------ DATA RECORDS
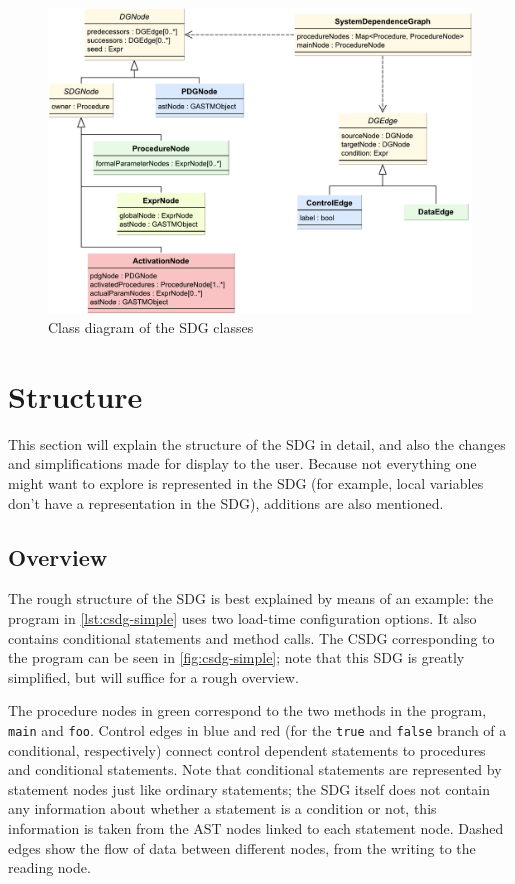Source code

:\begin{figure}[htb]
  \centering
    \includegraphics[width=\textwidth]{bilder/classes-sdg}
  \caption{Class diagram of the SDG classes}
  \label{fig:classes-sdg}
\end{figure}


\section{Structure}

This section will explain the structure of the SDG in detail, and also the changes and simplifications made for display 
to the user. Because not everything one might want to explore is represented in the SDG (for example, local variables 
don't have a representation in the SDG), additions are also mentioned.


\subsection{Overview}

The rough structure of the SDG is best explained by means of an example: the program in \autoref{lst:csdg-simple} uses 
two load-time configuration options. It also contains conditional statements and method calls. The CSDG corresponding 
to the program can be seen in \autoref{fig:csdg-simple}; note that this SDG is greatly simplified, but will suffice for 
a rough overview.

The procedure nodes in green correspond to the two methods in the program, \lstinline|main| and \lstinline|foo|. 
Control edges in blue and red (for the \lstinline|true| and \lstinline|false| branch of a conditional, respectively) 
connect control dependent statements to procedures and conditional statements. Note that conditional statements are 
represented by statement nodes just like ordinary statements; the SDG itself does not contain any information about 
whether a statement is a condition or not, this information is taken from the AST nodes linked to each statement node. 
Dashed edges show the flow of data between different nodes, from the writing to the reading node.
------------
→ WHAT THIS TASK INVOLVES
Scan the records above for the word "example". Copy each line that has it.

→ WRITTEN RESPONSE
to the user. Because not everything one might want to explore is represented in the SDG (for example, local variables 
The rough structure of the SDG is best explained by means of an example: the program in \autoref{lst:csdg-simple} uses 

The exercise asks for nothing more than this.